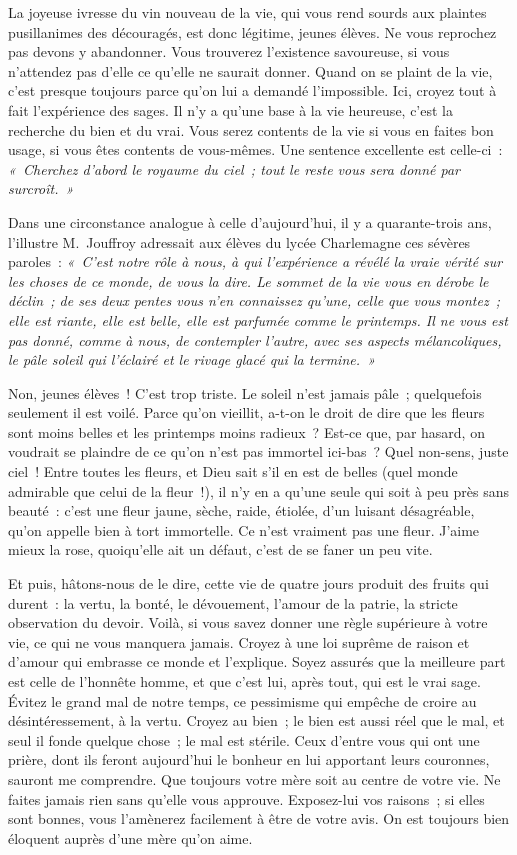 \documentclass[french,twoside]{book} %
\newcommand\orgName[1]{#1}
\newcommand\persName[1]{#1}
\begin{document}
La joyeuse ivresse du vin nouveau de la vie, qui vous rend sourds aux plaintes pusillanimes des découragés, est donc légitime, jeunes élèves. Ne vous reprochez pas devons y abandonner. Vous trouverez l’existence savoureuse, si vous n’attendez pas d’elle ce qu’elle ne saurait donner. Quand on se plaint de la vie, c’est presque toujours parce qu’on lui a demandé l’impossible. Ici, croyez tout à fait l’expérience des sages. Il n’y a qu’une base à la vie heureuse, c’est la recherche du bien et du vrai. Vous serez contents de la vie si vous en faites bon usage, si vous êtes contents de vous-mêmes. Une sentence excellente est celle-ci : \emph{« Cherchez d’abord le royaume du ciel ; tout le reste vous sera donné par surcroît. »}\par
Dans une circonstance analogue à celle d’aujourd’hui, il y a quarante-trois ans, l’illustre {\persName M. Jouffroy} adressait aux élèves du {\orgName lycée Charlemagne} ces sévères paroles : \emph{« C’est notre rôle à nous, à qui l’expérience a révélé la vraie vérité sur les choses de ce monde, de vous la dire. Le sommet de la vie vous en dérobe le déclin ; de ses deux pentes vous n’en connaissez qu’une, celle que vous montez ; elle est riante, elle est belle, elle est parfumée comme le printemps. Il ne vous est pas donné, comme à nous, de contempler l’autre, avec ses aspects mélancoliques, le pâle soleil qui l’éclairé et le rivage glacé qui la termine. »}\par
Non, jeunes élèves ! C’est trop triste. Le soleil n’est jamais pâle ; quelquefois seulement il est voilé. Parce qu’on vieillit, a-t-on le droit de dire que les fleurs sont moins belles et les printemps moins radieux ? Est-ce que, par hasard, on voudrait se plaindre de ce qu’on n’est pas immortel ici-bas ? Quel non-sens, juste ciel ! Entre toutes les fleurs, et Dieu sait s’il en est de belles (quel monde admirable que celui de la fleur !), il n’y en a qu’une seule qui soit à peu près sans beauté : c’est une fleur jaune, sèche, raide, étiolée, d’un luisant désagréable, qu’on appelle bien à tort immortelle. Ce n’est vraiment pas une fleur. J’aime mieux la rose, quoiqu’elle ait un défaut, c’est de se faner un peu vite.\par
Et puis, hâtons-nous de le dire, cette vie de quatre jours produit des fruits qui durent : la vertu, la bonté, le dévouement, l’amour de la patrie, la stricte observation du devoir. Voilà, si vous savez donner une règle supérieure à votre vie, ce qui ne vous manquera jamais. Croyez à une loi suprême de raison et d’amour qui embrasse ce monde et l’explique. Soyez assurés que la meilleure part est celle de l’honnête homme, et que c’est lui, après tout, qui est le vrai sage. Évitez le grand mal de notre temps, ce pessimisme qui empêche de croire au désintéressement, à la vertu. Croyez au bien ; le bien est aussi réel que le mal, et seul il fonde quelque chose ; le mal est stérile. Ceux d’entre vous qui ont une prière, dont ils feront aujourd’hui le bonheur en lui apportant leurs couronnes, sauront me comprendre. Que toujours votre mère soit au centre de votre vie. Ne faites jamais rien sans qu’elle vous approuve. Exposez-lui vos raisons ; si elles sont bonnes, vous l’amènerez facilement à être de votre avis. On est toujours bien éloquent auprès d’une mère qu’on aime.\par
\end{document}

--

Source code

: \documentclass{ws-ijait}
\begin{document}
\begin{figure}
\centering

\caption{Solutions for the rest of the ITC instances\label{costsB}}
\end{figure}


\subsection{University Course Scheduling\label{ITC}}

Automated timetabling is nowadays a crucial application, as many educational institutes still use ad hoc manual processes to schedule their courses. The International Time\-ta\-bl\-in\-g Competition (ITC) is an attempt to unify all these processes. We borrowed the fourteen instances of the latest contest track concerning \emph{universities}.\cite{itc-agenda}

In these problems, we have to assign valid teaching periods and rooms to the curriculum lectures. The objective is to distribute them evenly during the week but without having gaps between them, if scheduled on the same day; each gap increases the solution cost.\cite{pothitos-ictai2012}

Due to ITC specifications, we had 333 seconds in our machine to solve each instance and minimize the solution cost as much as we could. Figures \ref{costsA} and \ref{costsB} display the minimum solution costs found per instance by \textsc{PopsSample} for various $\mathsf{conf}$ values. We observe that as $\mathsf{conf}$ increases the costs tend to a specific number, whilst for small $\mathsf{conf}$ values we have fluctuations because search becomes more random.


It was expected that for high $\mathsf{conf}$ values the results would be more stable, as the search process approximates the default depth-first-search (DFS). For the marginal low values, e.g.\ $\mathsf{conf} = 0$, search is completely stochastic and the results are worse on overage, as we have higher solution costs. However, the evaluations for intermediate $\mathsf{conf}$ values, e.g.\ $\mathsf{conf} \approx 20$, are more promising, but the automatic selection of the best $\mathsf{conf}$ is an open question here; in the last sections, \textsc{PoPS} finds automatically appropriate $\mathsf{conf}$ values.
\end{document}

DIRECTIONS FOR THIS TASK
Only one stretch of the data above is needed. Restate it word for word, from the line containing "La joyeuse ivresse" through the line containing "Dans une circonstance", both ends included.

ANSWER
La joyeuse ivresse du vin nouveau de la vie, qui vous rend sourds aux plaintes pusillanimes des découragés, est donc légitime, jeunes élèves. Ne vous reprochez pas devons y abandonner. Vous trouverez l’existence savoureuse, si vous n’attendez pas d’elle ce qu’elle ne saurait donner. Quand on se plaint de la vie, c’est presque toujours parce qu’on lui a demandé l’impossible. Ici, croyez tout à fait l’expérience des sages. Il n’y a qu’une base à la vie heureuse, c’est la recherche du bien et du vrai. Vous serez contents de la vie si vous en faites bon usage, si vous êtes contents de vous-mêmes. Une sentence excellente est celle-ci : \emph{« Cherchez d’abord le royaume du ciel ; tout le reste vous sera donné par surcroît. »}\par
Dans une circonstance analogue à celle d’aujourd’hui, il y a quarante-trois ans, l’illustre {\persName M. Jouffroy} adressait aux élèves du {\orgName lycée Charlemagne} ces sévères paroles : \emph{« C’est notre rôle à nous, à qui l’expérience a révélé la vraie vérité sur les choses de ce monde, de vous la dire. Le sommet de la vie vous en dérobe le déclin ; de ses deux pentes vous n’en connaissez qu’une, celle que vous montez ; elle est riante, elle est belle, elle est parfumée comme le printemps. Il ne vous est pas donné, comme à nous, de contempler l’autre, avec ses aspects mélancoliques, le pâle soleil qui l’éclairé et le rivage glacé qui la termine. »}\par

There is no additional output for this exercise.